--- Exercise data ---

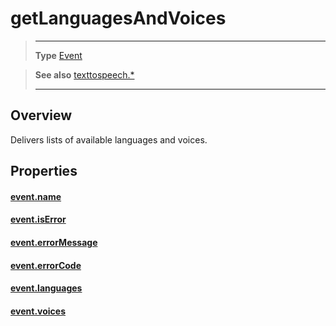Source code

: # getLanguagesAndVoices

> --------------------- ------------------------------------------------------------------------------------------
> __Type__              [Event](https://docs.coronalabs.com/api/type/Event.html)

> __See also__          [texttospeech.*](/plugin/texttospeech/)
> --------------------- ------------------------------------------------------------------------------------------

## Overview

Delivers lists of available languages and voices.

## Properties

#### [event.name](/plugin/texttospeech/event/getLanguagesAndVoices/name)

#### [event.isError](/plugin/texttospeech/event/getLanguagesAndVoices/isError)

#### [event.errorMessage](/plugin/texttospeech/event/getLanguagesAndVoices/errorMessage)

#### [event.errorCode](/plugin/texttospeech/event/getLanguagesAndVoices/errorCode)

#### [event.languages](/plugin/texttospeech/event/getLanguagesAndVoices/languages)

#### [event.voices](/plugin/texttospeech/event/getLanguagesAndVoices/voices)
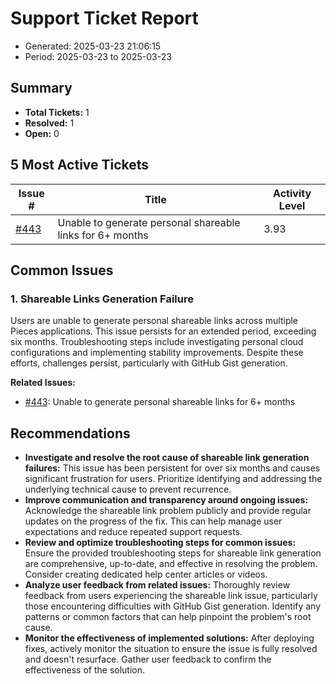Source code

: # Support Ticket Report
- Generated: 2025-03-23 21:06:15
- Period: 2025-03-23 to 2025-03-23

## Summary
- **Total Tickets:** 1
- **Resolved:** 1
- **Open:** 0

## 5 Most Active Tickets
| Issue # | Title | Activity Level |
|---------|-------|----------------|
| [#443](https://github.com/pieces-app/support/issues/443) | Unable to generate personal shareable links for 6+ months | 3.93 |

## Common Issues
### 1. Shareable Links Generation Failure
Users are unable to generate personal shareable links across multiple Pieces applications. This issue persists for an extended period, exceeding six months. Troubleshooting steps include investigating personal cloud configurations and implementing stability improvements. Despite these efforts, challenges persist, particularly with GitHub Gist generation.

**Related Issues:**
- [#443](https://github.com/pieces-app/support/issues/443): Unable to generate personal shareable links for 6+ months


## Recommendations
- **Investigate and resolve the root cause of shareable link generation failures:** This issue has been persistent for over six months and causes significant frustration for users. Prioritize identifying and addressing the underlying technical cause to prevent recurrence.
- **Improve communication and transparency around ongoing issues:**  Acknowledge the shareable link problem publicly and provide regular updates on the progress of the fix. This can help manage user expectations and reduce repeated support requests.
- **Review and optimize troubleshooting steps for common issues:** Ensure the provided troubleshooting steps for shareable link generation are comprehensive, up-to-date, and effective in resolving the problem. Consider creating dedicated help center articles or videos.
- **Analyze user feedback from related issues:**  Thoroughly review feedback from users experiencing the shareable link issue, particularly those encountering difficulties with GitHub Gist generation. Identify any patterns or common factors that can help pinpoint the problem's root cause.
- **Monitor the effectiveness of implemented solutions:** After deploying fixes, actively monitor the situation to ensure the issue is fully resolved and doesn't resurface. Gather user feedback to confirm the effectiveness of the solution.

---

§ Prompt
Transcribe all the lines above exactly, apart from the pictures.

§ Final answer
Source code

: # getLanguagesAndVoices

> --------------------- ------------------------------------------------------------------------------------------
> __Type__              [Event](https://docs.coronalabs.com/api/type/Event.html)

> __See also__          [texttospeech.*](/plugin/texttospeech/)
> --------------------- ------------------------------------------------------------------------------------------

## Overview

Delivers lists of available languages and voices.

## Properties

#### [event.name](/plugin/texttospeech/event/getLanguagesAndVoices/name)

#### [event.isError](/plugin/texttospeech/event/getLanguagesAndVoices/isError)

#### [event.errorMessage](/plugin/texttospeech/event/getLanguagesAndVoices/errorMessage)

#### [event.errorCode](/plugin/texttospeech/event/getLanguagesAndVoices/errorCode)

#### [event.languages](/plugin/texttospeech/event/getLanguagesAndVoices/languages)

#### [event.voices](/plugin/texttospeech/event/getLanguagesAndVoices/voices)
Source code

: # Support Ticket Report
- Generated: 2025-03-23 21:06:15
- Period: 2025-03-23 to 2025-03-23

## Summary
- **Total Tickets:** 1
- **Resolved:** 1
- **Open:** 0

## 5 Most Active Tickets
| Issue # | Title | Activity Level |
|---------|-------|----------------|
| [#443](https://github.com/pieces-app/support/issues/443) | Unable to generate personal shareable links for 6+ months | 3.93 |

## Common Issues
### 1. Shareable Links Generation Failure
Users are unable to generate personal shareable links across multiple Pieces applications. This issue persists for an extended period, exceeding six months. Troubleshooting steps include investigating personal cloud configurations and implementing stability improvements. Despite these efforts, challenges persist, particularly with GitHub Gist generation.

**Related Issues:**
- [#443](https://github.com/pieces-app/support/issues/443): Unable to generate personal shareable links for 6+ months


## Recommendations
- **Investigate and resolve the root cause of shareable link generation failures:** This issue has been persistent for over six months and causes significant frustration for users. Prioritize identifying and addressing the underlying technical cause to prevent recurrence.
- **Improve communication and transparency around ongoing issues:**  Acknowledge the shareable link problem publicly and provide regular updates on the progress of the fix. This can help manage user expectations and reduce repeated support requests.
- **Review and optimize troubleshooting steps for common issues:** Ensure the provided troubleshooting steps for shareable link generation are comprehensive, up-to-date, and effective in resolving the problem. Consider creating dedicated help center articles or videos.
- **Analyze user feedback from related issues:**  Thoroughly review feedback from users experiencing the shareable link issue, particularly those encountering difficulties with GitHub Gist generation. Identify any patterns or common factors that can help pinpoint the problem's root cause.
- **Monitor the effectiveness of implemented solutions:** After deploying fixes, actively monitor the situation to ensure the issue is fully resolved and doesn't resurface. Gather user feedback to confirm the effectiveness of the solution.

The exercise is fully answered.